Deleting large hashmaps with millions of strings on one thread affects performance on another thread

It might be worthwhile to store just a single std::string for all your data combined, and use std::string_view in the map. This eliminates mutex contention as there's only one memory allocation needed. string_view has a trivial destructor so you don't need a thread for that.

I've successfully used this technique before to speed up a program by 2500%, but that was also because this technique reduced the total memory usage.


You can try using a std::vector for storing the memory. std::vector elements are stored contiguously, so it will reduce cache miss (see What is a "cache-friendly" code?)

So you will have a map<???,size_t> instead of map<???,std::string> you will have one more indirection to get your string (wich means an extra run time cost) but it allow you to iterate on all strings with way less cache-miss.


It would be great if you recreate the problem you are encountering with a MVCE and show it: you know, many times the problem you are thinking is your problem... is not the problem.

How can I find for sure the above 2 memory issues are the cause (any tools/metrics?)

Given the information here I would suggest to use a profiler - gprof (compile with -g -pg) being the basic one. If you have the Intel compiler available you can use vtune.

There is a free version of vtune but I have personally used the commercial version only.

Besides from this you can insert timings in your code: from the textual description, it's not clear whether the time to populate the map is comparable to the time needed to erase it, or it grows consistently when run concurrently. I would start with if. Note that the current version of malloc() is greatly optimized for concurrency too (is this Linux? - add a tag to the question please).

For sure when you erase the map there are millions of free()'s called by std::~string() - but you need to be sure that this is the problem or not: you can use a better approach (many mentioned in the answers/comments) or a custom allocator backed by a huge memory block that you create/destroy as a single unit.

If you provide a MVCE as a starting point, I or others will be able to provie a consistent answer (this is not an answer, yet - but too long to be a comment)

Just to clarify, the program deliberately never allocates stuff and frees others at the same time, and it only has 2 threads, one dedicated for just deletion.

Keep in mind that each string in the map needs one (ore more) new and one delete (based on malloc() and free() respectively), being the strings either in the keys or in the values.

What do you have in the "values" of the map?

Since you have a map<string,<set<int>> you have many allocations: Every time you perform a map[string].insert(val) of a new key, your code implicitly call malloc() for both the string and the set. Even if the key is in the map already, a new int in the set require a new node in the set to be allocated.

So you have really many allocations while building the structure: your memory is very fragmented on one side, and your code seems really "malloc intensive", that could in principle lead to the memory calls to starve.

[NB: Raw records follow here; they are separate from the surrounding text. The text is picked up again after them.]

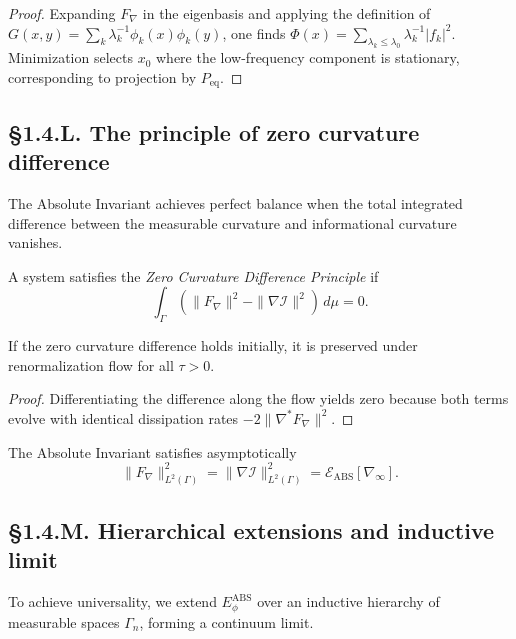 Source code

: \begin{proof}
Expanding $F_\nabla$ in the eigenbasis and applying the definition of $G(x,y)=\sum_k \lambda_k^{-1}\phi_k(x)\phi_k(y)$, one finds $\Phi(x)=\sum_{\lambda_k\le\lambda_0}\lambda_k^{-1}|f_k|^2$.  
Minimization selects $x_0$ where the low-frequency component is stationary, corresponding to projection by $P_{\mathrm{eq}}$.
\end{proof}

\subsection*{§1.4.L. The principle of zero curvature difference}

The Absolute Invariant achieves perfect balance when the total integrated difference between the measurable curvature and informational curvature vanishes.

\begin{definition}
A system satisfies the \emph{Zero Curvature Difference Principle} if
\[
\int_\Gamma (\|F_\nabla\|^2 - \|\nabla\mathcal I\|^2)\,d\mu = 0.
\]
\end{definition}

\begin{theorem}\label{thm:1.4.zcd}
If the zero curvature difference holds initially, it is preserved under renormalization flow for all $\tau>0$.
\end{theorem}

\begin{proof}
Differentiating the difference along the flow yields zero because both terms evolve with identical dissipation rates $-2\|\nabla^\ast F_\nabla\|^2$.
\end{proof}

\begin{corollary}
The Absolute Invariant satisfies asymptotically
\[
\|F_\nabla\|_{L^2(\Gamma)}^2
=\|\nabla\mathcal I\|_{L^2(\Gamma)}^2
=\mathcal E_{\mathrm{ABS}}[\nabla_\infty].
\]
\end{corollary}

\subsection*{§1.4.M. Hierarchical extensions and inductive limit}

To achieve universality, we extend $E_\phi^{\mathrm{ABS}}$ over an inductive hierarchy of measurable spaces $\Gamma_n$, forming a continuum limit.

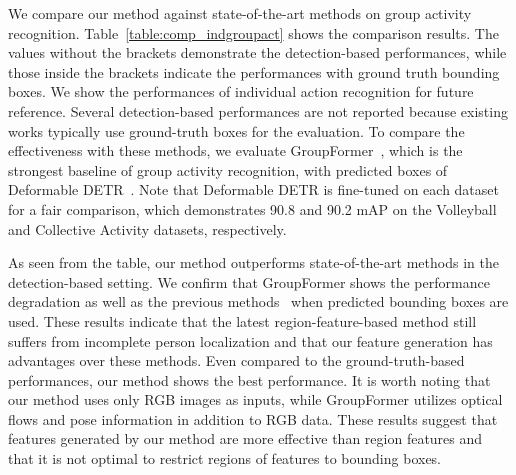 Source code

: \documentclass[runningheads]{llncs}
\begin{document}
We compare our method against state-of-the-art methods on group activity recognition. Table~\ref{table:comp_indgroupact} shows the comparison results. The values without the brackets demonstrate the detection-based performances, while those inside the brackets indicate the performances with ground truth bounding boxes. We show the performances of individual action recognition for future reference. Several detection-based performances are not reported because existing works typically use ground-truth boxes for the evaluation. To compare the effectiveness with these methods, we evaluate GroupFormer~\cite{li_iccv2021}, which is the strongest baseline of group activity recognition, with predicted boxes of Deformable DETR~\cite{zhu_iclr2021}. Note that Deformable DETR is fine-tuned on each dataset for a fair comparison, which demonstrates 90.8 and 90.2 mAP on the Volleyball and Collective Activity datasets, respectively.

As seen from the table, our method outperforms state-of-the-art methods in the detection-based setting. We confirm that GroupFormer shows the performance degradation as well as the previous methods~\cite{bagautdinov_cvpr2017,qi_eccv2018,wu_cvpr2019,ehsanpour_eccv2020} when predicted bounding boxes are used. These results indicate that the latest region-feature-based method still suffers from incomplete person localization and that our feature generation has advantages over these methods.
Even compared to the ground-truth-based performances, our method shows the best performance. It is worth noting that our method uses only RGB images as inputs, while GroupFormer utilizes optical flows and pose information in addition to RGB data. These results suggest that features generated by our method are more effective than region features and that it is not optimal to restrict regions of features to bounding boxes.
\end{document}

Multithreaded memory allocations/deallocations

One peculiarity of modern memory subsystems, is that thay are optimized for multi-core systems: when one thread allocates memory on one core, there is not a global lock, but a thread-local or core-local lock for a thread-local pool.

This means that when one thread needs to free the memory allocated by another one, there is a non-local (slower) lock involved.

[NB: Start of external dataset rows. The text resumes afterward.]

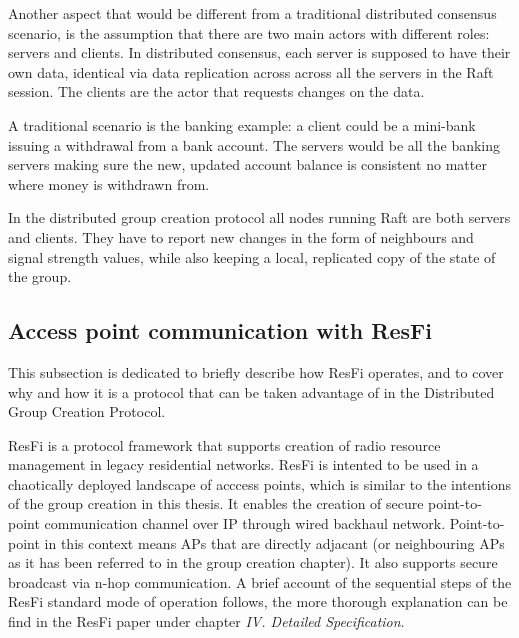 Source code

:Another aspect that would be different from a traditional distributed consensus scenario, is the assumption that there are two main actors with different roles: servers and clients.
In distributed consensus, each server is supposed to have their own data, identical via data replication across across all the servers in the Raft session. The clients are the actor that requests 
changes on the data.

A traditional scenario is the banking example: a client could be a mini-bank issuing a withdrawal from a bank account. The servers would be all the banking servers making sure the new,
updated account balance is consistent no matter where money is withdrawn from. 

In the distributed group creation protocol all nodes running Raft are both servers and clients. They have to report new changes in the form of neighbours and signal strength values,
while also keeping a local, replicated copy of the state of the group.

\subsection{Access point communication with ResFi}
This subsection is dedicated to briefly describe how ResFi operates, and to cover why and how it is a protocol that can be taken advantage of in the Distributed Group Creation Protocol. 

ResFi is a protocol framework that supports creation of radio resource management in legacy residential networks. ResFi is intented to be used in  a chaotically deployed landscape of acccess points,
which is similar to the intentions of the group creation in this thesis. It enables the creation of secure point-to-point communication channel over IP through wired backhaul network. 
Point-to-point in this context means APs that are directly adjacant (or neighbouring APs as it has been referred to in the group creation chapter).
It also supports secure broadcast via n-hop communication. A brief account of the sequential steps of the ResFi standard mode of operation follows,
the more thorough explanation can be find in the ResFi paper \cite{resfi} under chapter \textit{IV. Detailed Specification}.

This means that the best approach is that each thread allocates/deallocates its own memory. Said that in principle you can optimize a lot your code with data structures that require less malloc/free interactions, your code will be more local, with respect to memory allocations, if you let each thread:

  • get one block of data
  • build the map<string,<set<int>>
  • free it

And you have two threads that, repeatedly perform this task.

NOTE: you need enoguht RAM to handle concurrent evaluators, but now already you are using 2 of them concurrently loaded with a double buffering scheme (one filling, one cleaning). Are you sure your system is not swapping because of RAM exahustion?

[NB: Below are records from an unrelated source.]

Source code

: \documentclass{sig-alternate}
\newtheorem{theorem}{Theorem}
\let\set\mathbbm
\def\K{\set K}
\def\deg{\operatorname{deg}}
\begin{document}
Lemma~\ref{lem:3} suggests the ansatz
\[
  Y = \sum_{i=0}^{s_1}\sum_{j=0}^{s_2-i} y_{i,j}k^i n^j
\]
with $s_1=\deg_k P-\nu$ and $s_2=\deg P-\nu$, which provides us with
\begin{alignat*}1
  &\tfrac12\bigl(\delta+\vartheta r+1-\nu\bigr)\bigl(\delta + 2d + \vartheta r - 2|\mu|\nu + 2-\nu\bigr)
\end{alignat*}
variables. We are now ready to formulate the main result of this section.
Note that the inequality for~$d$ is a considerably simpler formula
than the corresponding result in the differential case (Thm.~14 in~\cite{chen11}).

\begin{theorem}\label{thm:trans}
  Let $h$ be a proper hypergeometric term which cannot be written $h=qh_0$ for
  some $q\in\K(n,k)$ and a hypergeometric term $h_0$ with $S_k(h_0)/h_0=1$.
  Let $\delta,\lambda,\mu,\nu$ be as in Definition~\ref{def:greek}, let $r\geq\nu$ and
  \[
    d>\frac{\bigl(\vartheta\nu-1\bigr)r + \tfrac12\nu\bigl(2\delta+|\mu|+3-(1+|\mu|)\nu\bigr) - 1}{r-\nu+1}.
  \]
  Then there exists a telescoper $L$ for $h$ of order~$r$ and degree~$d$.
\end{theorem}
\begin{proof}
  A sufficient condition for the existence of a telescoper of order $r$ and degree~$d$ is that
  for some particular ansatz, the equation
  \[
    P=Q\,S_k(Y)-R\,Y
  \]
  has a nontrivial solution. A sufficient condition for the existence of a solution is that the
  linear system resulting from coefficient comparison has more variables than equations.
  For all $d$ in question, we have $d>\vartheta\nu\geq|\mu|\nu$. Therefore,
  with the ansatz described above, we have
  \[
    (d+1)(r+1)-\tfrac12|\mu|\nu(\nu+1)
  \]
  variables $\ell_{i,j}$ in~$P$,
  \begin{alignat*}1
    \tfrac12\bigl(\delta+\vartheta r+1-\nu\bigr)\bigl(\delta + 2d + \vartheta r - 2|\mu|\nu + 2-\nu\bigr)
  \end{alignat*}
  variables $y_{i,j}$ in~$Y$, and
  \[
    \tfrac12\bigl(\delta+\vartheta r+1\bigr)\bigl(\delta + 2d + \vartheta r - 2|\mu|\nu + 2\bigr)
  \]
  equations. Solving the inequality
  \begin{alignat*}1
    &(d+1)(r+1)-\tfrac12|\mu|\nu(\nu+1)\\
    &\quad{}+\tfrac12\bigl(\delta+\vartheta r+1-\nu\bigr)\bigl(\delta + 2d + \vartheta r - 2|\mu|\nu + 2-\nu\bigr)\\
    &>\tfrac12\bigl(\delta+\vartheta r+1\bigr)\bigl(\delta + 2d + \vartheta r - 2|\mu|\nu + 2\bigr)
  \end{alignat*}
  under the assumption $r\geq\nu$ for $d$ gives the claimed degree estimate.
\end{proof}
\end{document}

Furthermore, this approach is scalable: you can use as many threads as you want. In your approach you were limited to 2 threads - one building the structure, one destorying it.

Optimizing

Without a MVCE it's a hard task to give directions. Just ideas that you only know whether can be applied at now:

  • replace the set with sorted vector, reserved at creation time
  • replace the map keys with a flat vector of equally spaced, sorted strings
  • store the string keys sequentially in a flat vector, add hashes to keep track of the keys of the map. Add an hash-map to keep track of the ordering of the strings in the vector.